> Exercise details:
In the following material, identify every line holding the string "ACCEPT" and return it.

> Records shown:
════════════════════

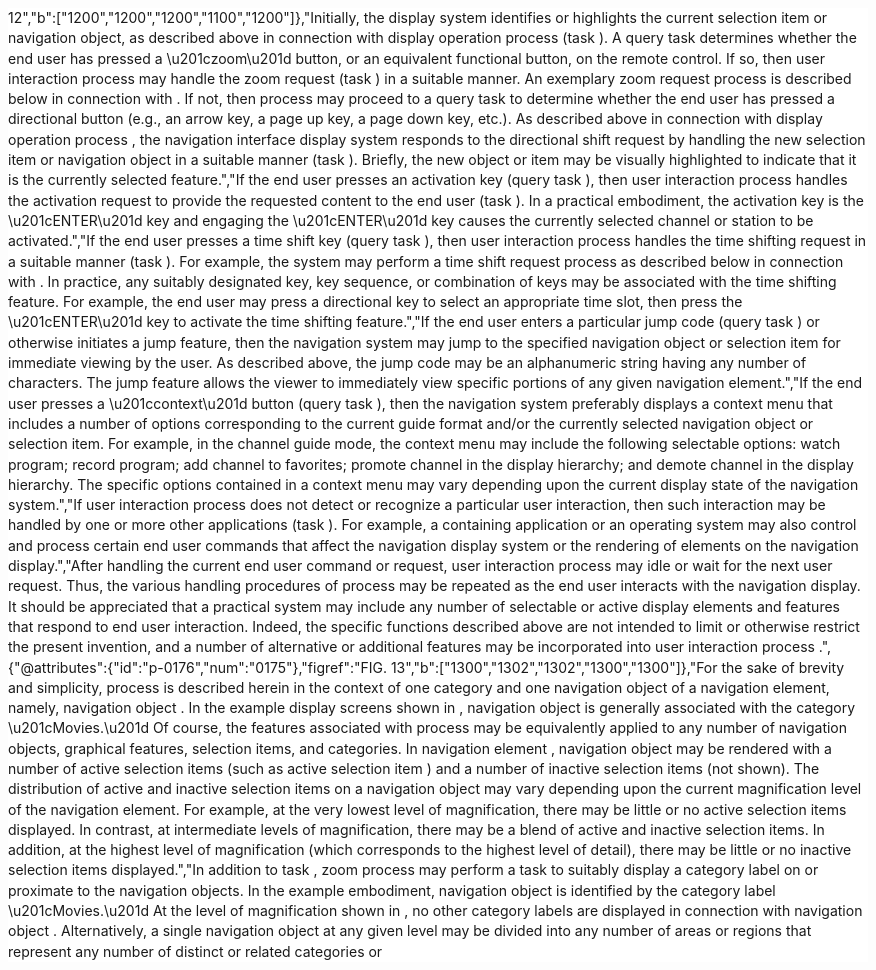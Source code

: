 12","b":["1200","1200","1200","1100","1200"]},"Initially, the display system identifies or highlights the current selection item or navigation object, as described above in connection with display operation process  (task ). A query task  determines whether the end user has pressed a \u201czoom\u201d button, or an equivalent functional button, on the remote control. If so, then user interaction process  may handle the zoom request (task ) in a suitable manner. An exemplary zoom request process is described below in connection with . If not, then process  may proceed to a query task  to determine whether the end user has pressed a directional button (e.g., an arrow key, a page up key, a page down key, etc.). As described above in connection with display operation process , the navigation interface display system responds to the directional shift request by handling the new selection item or navigation object in a suitable manner (task ). Briefly, the new object or item may be visually highlighted to indicate that it is the currently selected feature.","If the end user presses an activation key (query task ), then user interaction process  handles the activation request to provide the requested content to the end user (task ). In a practical embodiment, the activation key is the \u201cENTER\u201d key and engaging the \u201cENTER\u201d key causes the currently selected channel or station to be activated.","If the end user presses a time shift key (query task ), then user interaction process  handles the time shifting request in a suitable manner (task ). For example, the system may perform a time shift request process as described below in connection with . In practice, any suitably designated key, key sequence, or combination of keys may be associated with the time shifting feature. For example, the end user may press a directional key to select an appropriate time slot, then press the \u201cENTER\u201d key to activate the time shifting feature.","If the end user enters a particular jump code (query task ) or otherwise initiates a jump feature, then the navigation system may jump to the specified navigation object or selection item for immediate viewing by the user. As described above, the jump code may be an alphanumeric string having any number of characters. The jump feature allows the viewer to immediately view specific portions of any given navigation element.","If the end user presses a \u201ccontext\u201d button (query task ), then the navigation system preferably displays a context menu that includes a number of options corresponding to the current guide format and\/or the currently selected navigation object or selection item. For example, in the channel guide mode, the context menu may include the following selectable options: watch program; record program; add channel to favorites; promote channel in the display hierarchy; and demote channel in the display hierarchy. The specific options contained in a context menu may vary depending upon the current display state of the navigation system.","If user interaction process  does not detect or recognize a particular user interaction, then such interaction may be handled by one or more other applications (task ). For example, a containing application or an operating system may also control and process certain end user commands that affect the navigation display system or the rendering of elements on the navigation display.","After handling the current end user command or request, user interaction process  may idle or wait for the next user request. Thus, the various handling procedures of process  may be repeated as the end user interacts with the navigation display. It should be appreciated that a practical system may include any number of selectable or active display elements and features that respond to end user interaction. Indeed, the specific functions described above are not intended to limit or otherwise restrict the present invention, and a number of alternative or additional features may be incorporated into user interaction process .",{"@attributes":{"id":"p-0176","num":"0175"},"figref":"FIG. 13","b":["1300","1302","1302","1300","1300"]},"For the sake of brevity and simplicity, process  is described herein in the context of one category and one navigation object of a navigation element, namely, navigation object . In the example display screens shown in , navigation object  is generally associated with the category \u201cMovies.\u201d Of course, the features associated with process  may be equivalently applied to any number of navigation objects, graphical features, selection items, and categories. In navigation element , navigation object  may be rendered with a number of active selection items (such as active selection item ) and a number of inactive selection items (not shown). The distribution of active and inactive selection items on a navigation object may vary depending upon the current magnification level of the navigation element. For example, at the very lowest level of magnification, there may be little or no active selection items displayed. In contrast, at intermediate levels of magnification, there may be a blend of active and inactive selection items. In addition, at the highest level of magnification (which corresponds to the highest level of detail), there may be little or no inactive selection items displayed.","In addition to task , zoom process  may perform a task  to suitably display a category label on or proximate to the navigation objects. In the example embodiment, navigation object  is identified by the category label \u201cMovies.\u201d At the level of magnification shown in , no other category labels are displayed in connection with navigation object . Alternatively, a single navigation object at any given level may be divided into any number of areas or regions that represent any number of distinct or related categories or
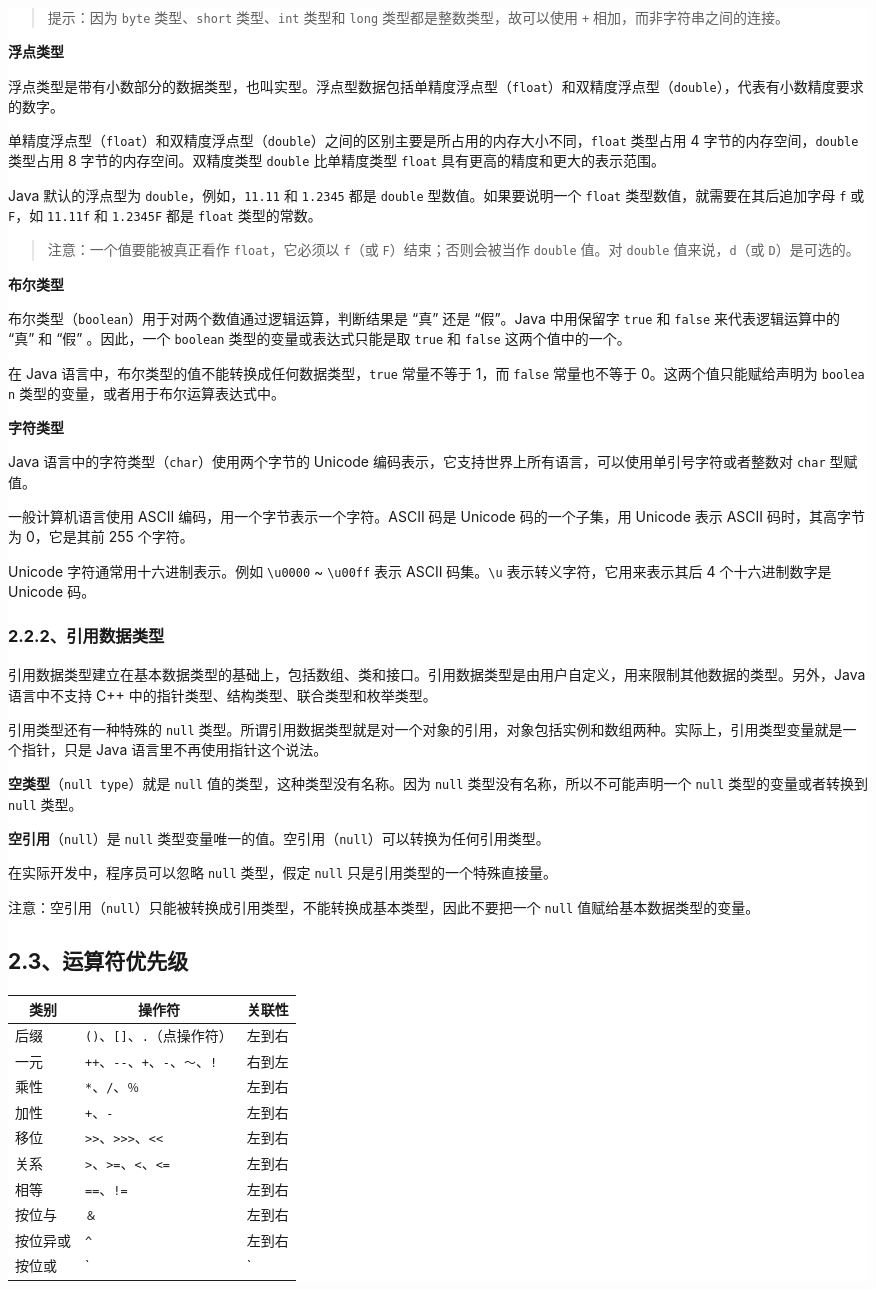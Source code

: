 > 提示：因为 `byte` 类型、`short` 类型、`int` 类型和 `long` 类型都是整数类型，故可以使用 `+` 相加，而非字符串之间的连接。



**浮点类型**

浮点类型是带有小数部分的数据类型，也叫实型。浮点型数据包括单精度浮点型（`float`）和双精度浮点型（`double`），代表有小数精度要求的数字。

单精度浮点型（`float`）和双精度浮点型（`double`）之间的区别主要是所占用的内存大小不同，`float` 类型占用 4 字节的内存空间，`double` 类型占用 8 字节的内存空间。双精度类型 `double` 比单精度类型 `float` 具有更高的精度和更大的表示范围。

Java 默认的浮点型为 `double`，例如，`11.11` 和 `1.2345` 都是 `double` 型数值。如果要说明一个 `float` 类型数值，就需要在其后追加字母 `f` 或 `F`，如 `11.11f` 和 `1.2345F` 都是 `float` 类型的常数。

> 注意：一个值要能被真正看作 `float`，它必须以 `f`（或 `F`）结束；否则会被当作 `double` 值。对 `double` 值来说，`d`（或 `D`）是可选的。



**布尔类型**

布尔类型（`boolean`）用于对两个数值通过逻辑运算，判断结果是 “真” 还是 “假”。Java 中用保留字 `true` 和 `false` 来代表逻辑运算中的 “真” 和 “假” 。因此，一个 `boolean` 类型的变量或表达式只能是取 `true` 和 `false` 这两个值中的一个。

在 Java 语言中，布尔类型的值不能转换成任何数据类型，`true` 常量不等于 1，而 `false` 常量也不等于 0。这两个值只能赋给声明为 `boolean` 类型的变量，或者用于布尔运算表达式中。



**字符类型**

Java 语言中的字符类型（`char`）使用两个字节的 Unicode 编码表示，它支持世界上所有语言，可以使用单引号字符或者整数对 `char` 型赋值。

一般计算机语言使用 ASCII 编码，用一个字节表示一个字符。ASCII 码是 Unicode 码的一个子集，用 Unicode 表示 ASCII 码时，其高字节为 0，它是其前 255 个字符。

Unicode 字符通常用十六进制表示。例如 `\u0000` ~ `\u00ff` 表示 ASCII 码集。`\u` 表示转义字符，它用来表示其后 4 个十六进制数字是 Unicode 码。



### 2.2.2、引用数据类型

引用数据类型建立在基本数据类型的基础上，包括数组、类和接口。引用数据类型是由用户自定义，用来限制其他数据的类型。另外，Java 语言中不支持 C++ 中的指针类型、结构类型、联合类型和枚举类型。

引用类型还有一种特殊的 `null` 类型。所谓引用数据类型就是对一个对象的引用，对象包括实例和数组两种。实际上，引用类型变量就是一个指针，只是 Java 语言里不再使用指针这个说法。

**空类型**（`null type`）就是 `null` 值的类型，这种类型没有名称。因为 `null` 类型没有名称，所以不可能声明一个 `null` 类型的变量或者转换到 `null` 类型。

**空引用**（`null`）是 `null` 类型变量唯一的值。空引用（`null`）可以转换为任何引用类型。

在实际开发中，程序员可以忽略 `null` 类型，假定 `null` 只是引用类型的一个特殊直接量。

注意：空引用（`null`）只能被转换成引用类型，不能转换成基本类型，因此不要把一个 `null` 值赋给基本数据类型的变量。



## 2.3、运算符优先级

| **类别** | **操作符**                                                   | **关联性** |
| -------- | ------------------------------------------------------------ | ---------- |
| 后缀     | `()`、`[]`、`.`（点操作符）                                  | 左到右     |
| 一元     | `++`、`--`、`+`、`-`、`～`、`!`                              | 右到左     |
| 乘性     | `*`、`/`、`％`                                               | 左到右     |
| 加性     | `+`、`-`                                                     | 左到右     |
| 移位     | `>>`、`>>>`、`<<`                                            | 左到右     |
| 关系     | `>`、`>=`、`<`、`<=`                                         | 左到右     |
| 相等     | `==`、`!=`                                                   | 左到右     |
| 按位与   | `＆`                                                         | 左到右     |
| 按位异或 | `^`                                                          | 左到右     |
| 按位或   | `|`                                                          | 左到右     |
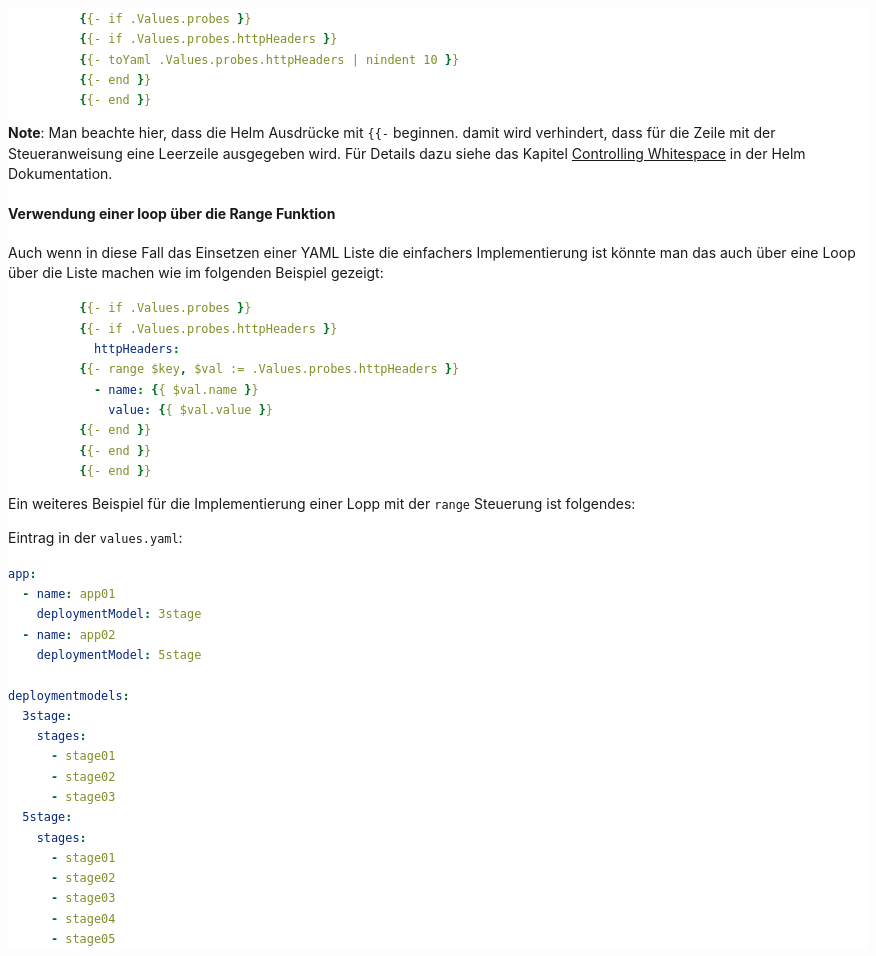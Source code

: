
 ```yaml
          {{- if .Values.probes }}
          {{- if .Values.probes.httpHeaders }}
          {{- toYaml .Values.probes.httpHeaders | nindent 10 }}
          {{- end }}
          {{- end }}
```

**Note**: Man beachte hier, dass die Helm Ausdrücke mit `{{-` beginnen. damit wird verhindert, dass für die Zeile mit der Steueranweisung eine Leerzeile ausgegeben wird. Für Details dazu siehe das Kapitel [Controlling Whitespace](https://helm.sh/docs/chart_template_guide/control_structures/#controlling-whitespace) in der Helm Dokumentation.

#### Verwendung einer loop über die Range Funktion

Auch wenn in diese Fall das Einsetzen einer YAML Liste die einfachers Implementierung ist könnte man das auch über eine Loop über die Liste machen wie im folgenden Beispiel gezeigt:

```yaml
          {{- if .Values.probes }}
          {{- if .Values.probes.httpHeaders }}
            httpHeaders:
          {{- range $key, $val := .Values.probes.httpHeaders }}
            - name: {{ $val.name }}
              value: {{ $val.value }}
          {{- end }}
          {{- end }}
          {{- end }}
```

Ein weiteres Beispiel für die Implementierung einer Lopp mit der `range` Steuerung ist folgendes:

Eintrag in der `values.yaml`:

```yaml
app:
  - name: app01
    deploymentModel: 3stage
  - name: app02
    deploymentModel: 5stage

deploymentmodels:
  3stage:
    stages:
      - stage01
      - stage02
      - stage03
  5stage:
    stages:
      - stage01
      - stage02
      - stage03
      - stage04
      - stage05
```
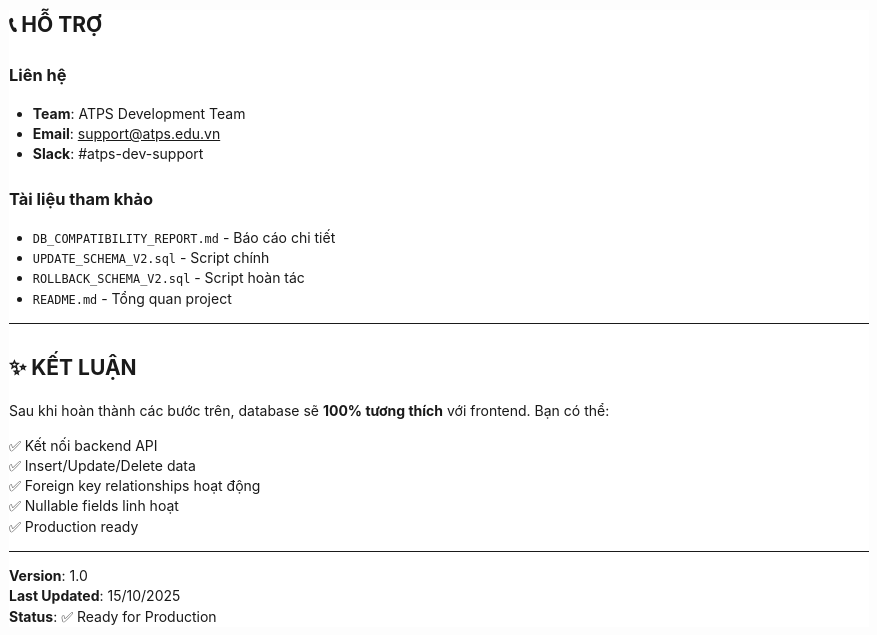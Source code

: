 
## 📞 HỖ TRỢ

### Liên hệ

- **Team**: ATPS Development Team
- **Email**: support@atps.edu.vn
- **Slack**: #atps-dev-support

### Tài liệu tham khảo

- `DB_COMPATIBILITY_REPORT.md` - Báo cáo chi tiết
- `UPDATE_SCHEMA_V2.sql` - Script chính
- `ROLLBACK_SCHEMA_V2.sql` - Script hoàn tác
- `README.md` - Tổng quan project

---

## ✨ KẾT LUẬN

Sau khi hoàn thành các bước trên, database sẽ **100% tương thích** với frontend. Bạn có thể:

✅ Kết nối backend API  
✅ Insert/Update/Delete data  
✅ Foreign key relationships hoạt động  
✅ Nullable fields linh hoạt  
✅ Production ready

---

**Version**: 1.0  
**Last Updated**: 15/10/2025  
**Status**: ✅ Ready for Production

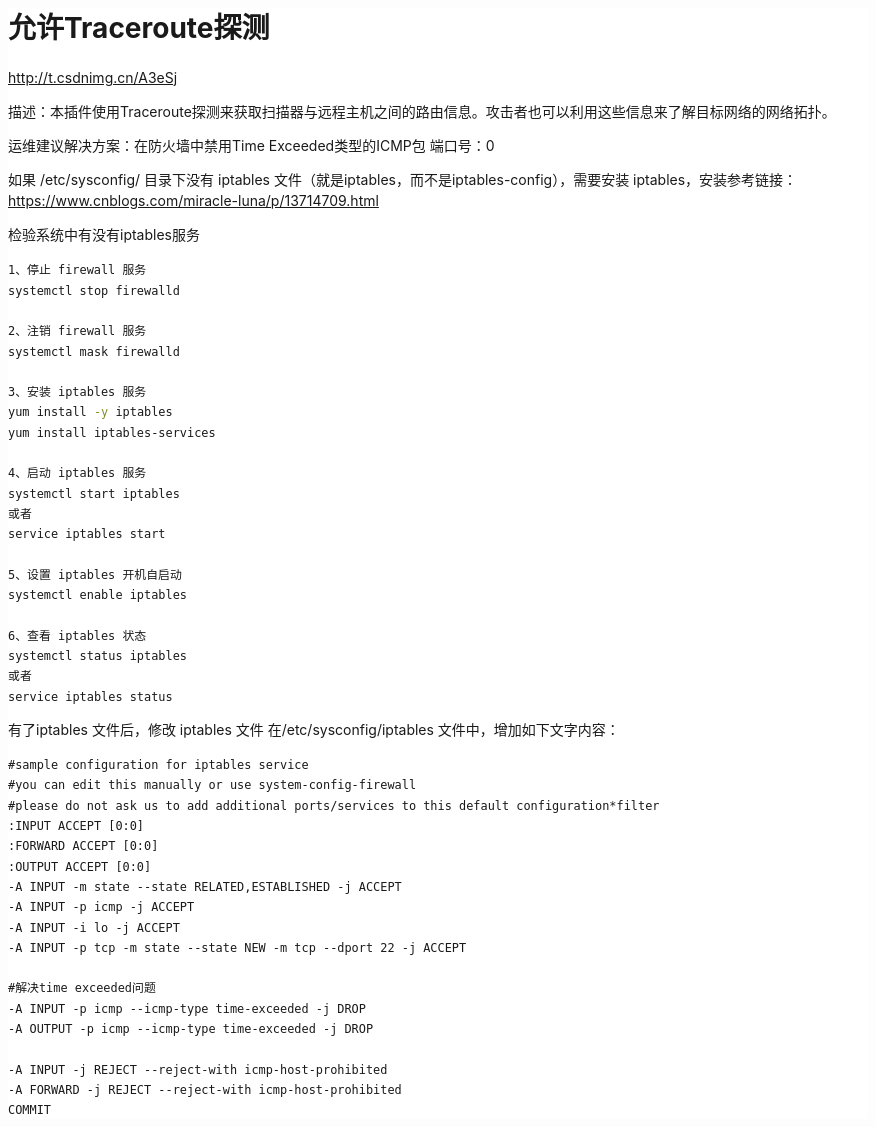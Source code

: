 # 允许Traceroute探测

http://t.csdnimg.cn/A3eSj

描述：本插件使用Traceroute探测来获取扫描器与远程主机之间的路由信息。攻击者也可以利用这些信息来了解目标网络的网络拓扑。

运维建议解决方案：在防火墙中禁用Time Exceeded类型的ICMP包
端口号：0

如果 /etc/sysconfig/ 目录下没有 iptables 文件（就是iptables，而不是iptables-config），需要安装 iptables，安装参考链接：https://www.cnblogs.com/miracle-luna/p/13714709.html

检验系统中有没有iptables服务

```bash
1、停止 firewall 服务
systemctl stop firewalld 
 
2、注销 firewall 服务
systemctl mask firewalld
 
3、安装 iptables 服务
yum install -y iptables 
yum install iptables-services
 
4、启动 iptables 服务
systemctl start iptables
或者
service iptables start
 
5、设置 iptables 开机自启动
systemctl enable iptables
 
6、查看 iptables 状态
systemctl status iptables
或者
service iptables status

```

有了iptables 文件后，修改 iptables 文件
在/etc/sysconfig/iptables 文件中，增加如下文字内容：

```shell
#sample configuration for iptables service
#you can edit this manually or use system-config-firewall
#please do not ask us to add additional ports/services to this default configuration*filter
:INPUT ACCEPT [0:0]
:FORWARD ACCEPT [0:0]
:OUTPUT ACCEPT [0:0]
-A INPUT -m state --state RELATED,ESTABLISHED -j ACCEPT
-A INPUT -p icmp -j ACCEPT
-A INPUT -i lo -j ACCEPT
-A INPUT -p tcp -m state --state NEW -m tcp --dport 22 -j ACCEPT

#解决time exceeded问题
-A INPUT -p icmp --icmp-type time-exceeded -j DROP
-A OUTPUT -p icmp --icmp-type time-exceeded -j DROP

-A INPUT -j REJECT --reject-with icmp-host-prohibited
-A FORWARD -j REJECT --reject-with icmp-host-prohibited
COMMIT
```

════════════════════

> Reply:
:INPUT ACCEPT [0:0]
:FORWARD ACCEPT [0:0]
:OUTPUT ACCEPT [0:0]
-A INPUT -m state --state RELATED,ESTABLISHED -j ACCEPT
-A INPUT -p icmp -j ACCEPT
-A INPUT -i lo -j ACCEPT
-A INPUT -p tcp -m state --state NEW -m tcp --dport 22 -j ACCEPT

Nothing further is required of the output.